[Collected data]
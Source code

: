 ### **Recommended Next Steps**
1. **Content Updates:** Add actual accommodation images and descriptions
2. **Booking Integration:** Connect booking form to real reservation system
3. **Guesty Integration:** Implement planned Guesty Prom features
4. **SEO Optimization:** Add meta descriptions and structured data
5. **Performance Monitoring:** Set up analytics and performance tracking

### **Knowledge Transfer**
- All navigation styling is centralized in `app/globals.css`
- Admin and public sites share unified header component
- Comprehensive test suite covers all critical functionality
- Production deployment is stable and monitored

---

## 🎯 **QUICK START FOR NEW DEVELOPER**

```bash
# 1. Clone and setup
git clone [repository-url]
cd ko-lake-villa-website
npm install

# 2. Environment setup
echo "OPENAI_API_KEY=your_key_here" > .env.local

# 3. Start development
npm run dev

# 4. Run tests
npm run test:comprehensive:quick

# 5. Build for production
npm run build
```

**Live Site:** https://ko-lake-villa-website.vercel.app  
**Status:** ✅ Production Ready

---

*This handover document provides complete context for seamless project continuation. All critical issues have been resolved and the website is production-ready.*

> [Work request]:
Scan the records above for the word "setup" and return every line where it occurs.

> [Output for this exercise]:
# 1. Clone and setup
# 2. Environment setup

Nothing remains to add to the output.